TASK BRIEF:
Could you transcribe the whole listing, keeping every line exactly the same?

##############################

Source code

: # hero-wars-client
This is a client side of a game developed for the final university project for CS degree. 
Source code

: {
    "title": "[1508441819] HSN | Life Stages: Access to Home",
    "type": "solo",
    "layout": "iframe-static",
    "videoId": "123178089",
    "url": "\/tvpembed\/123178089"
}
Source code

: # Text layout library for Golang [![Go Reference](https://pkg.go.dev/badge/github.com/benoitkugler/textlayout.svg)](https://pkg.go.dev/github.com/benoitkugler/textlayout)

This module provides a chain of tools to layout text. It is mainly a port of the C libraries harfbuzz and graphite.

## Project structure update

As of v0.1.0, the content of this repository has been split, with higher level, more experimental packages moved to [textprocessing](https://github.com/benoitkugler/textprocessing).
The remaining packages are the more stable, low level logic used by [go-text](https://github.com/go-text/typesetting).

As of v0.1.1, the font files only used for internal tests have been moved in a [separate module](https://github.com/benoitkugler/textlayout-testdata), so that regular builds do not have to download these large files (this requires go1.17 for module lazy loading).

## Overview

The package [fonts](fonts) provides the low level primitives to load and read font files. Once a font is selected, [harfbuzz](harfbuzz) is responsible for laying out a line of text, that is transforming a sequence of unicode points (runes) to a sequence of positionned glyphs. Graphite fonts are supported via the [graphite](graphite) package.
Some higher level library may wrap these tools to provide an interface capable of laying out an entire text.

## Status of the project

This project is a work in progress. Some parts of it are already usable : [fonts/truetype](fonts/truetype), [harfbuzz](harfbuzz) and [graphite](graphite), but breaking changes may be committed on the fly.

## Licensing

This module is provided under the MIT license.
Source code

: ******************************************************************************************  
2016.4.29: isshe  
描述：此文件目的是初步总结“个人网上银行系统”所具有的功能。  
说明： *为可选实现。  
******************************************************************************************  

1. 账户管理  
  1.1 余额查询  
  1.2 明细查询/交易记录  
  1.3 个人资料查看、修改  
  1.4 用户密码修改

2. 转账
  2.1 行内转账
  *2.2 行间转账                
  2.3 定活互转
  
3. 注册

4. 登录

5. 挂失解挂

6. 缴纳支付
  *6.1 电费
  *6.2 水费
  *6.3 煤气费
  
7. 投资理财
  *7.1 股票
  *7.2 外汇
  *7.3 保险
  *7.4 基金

##############################

TASK SOLUTION:
Source code

: # hero-wars-client
This is a client side of a game developed for the final university project for CS degree. 
Source code

: {
    "title": "[1508441819] HSN | Life Stages: Access to Home",
    "type": "solo",
    "layout": "iframe-static",
    "videoId": "123178089",
    "url": "\/tvpembed\/123178089"
}
Source code

: # Text layout library for Golang [![Go Reference](https://pkg.go.dev/badge/github.com/benoitkugler/textlayout.svg)](https://pkg.go.dev/github.com/benoitkugler/textlayout)

This module provides a chain of tools to layout text. It is mainly a port of the C libraries harfbuzz and graphite.

## Project structure update

As of v0.1.0, the content of this repository has been split, with higher level, more experimental packages moved to [textprocessing](https://github.com/benoitkugler/textprocessing).
The remaining packages are the more stable, low level logic used by [go-text](https://github.com/go-text/typesetting).

As of v0.1.1, the font files only used for internal tests have been moved in a [separate module](https://github.com/benoitkugler/textlayout-testdata), so that regular builds do not have to download these large files (this requires go1.17 for module lazy loading).

## Overview

The package [fonts](fonts) provides the low level primitives to load and read font files. Once a font is selected, [harfbuzz](harfbuzz) is responsible for laying out a line of text, that is transforming a sequence of unicode points (runes) to a sequence of positionned glyphs. Graphite fonts are supported via the [graphite](graphite) package.
Some higher level library may wrap these tools to provide an interface capable of laying out an entire text.

## Status of the project

This project is a work in progress. Some parts of it are already usable : [fonts/truetype](fonts/truetype), [harfbuzz](harfbuzz) and [graphite](graphite), but breaking changes may be committed on the fly.

## Licensing

This module is provided under the MIT license.
Source code

: ******************************************************************************************  
2016.4.29: isshe  
描述：此文件目的是初步总结“个人网上银行系统”所具有的功能。  
说明： *为可选实现。  
******************************************************************************************  

1. 账户管理  
  1.1 余额查询  
  1.2 明细查询/交易记录  
  1.3 个人资料查看、修改  
  1.4 用户密码修改

2. 转账
  2.1 行内转账
  *2.2 行间转账                
  2.3 定活互转
  
3. 注册

4. 登录

5. 挂失解挂

6. 缴纳支付
  *6.1 电费
  *6.2 水费
  *6.3 煤气费
  
7. 投资理财
  *7.1 股票
  *7.2 外汇
  *7.3 保险
  *7.4 基金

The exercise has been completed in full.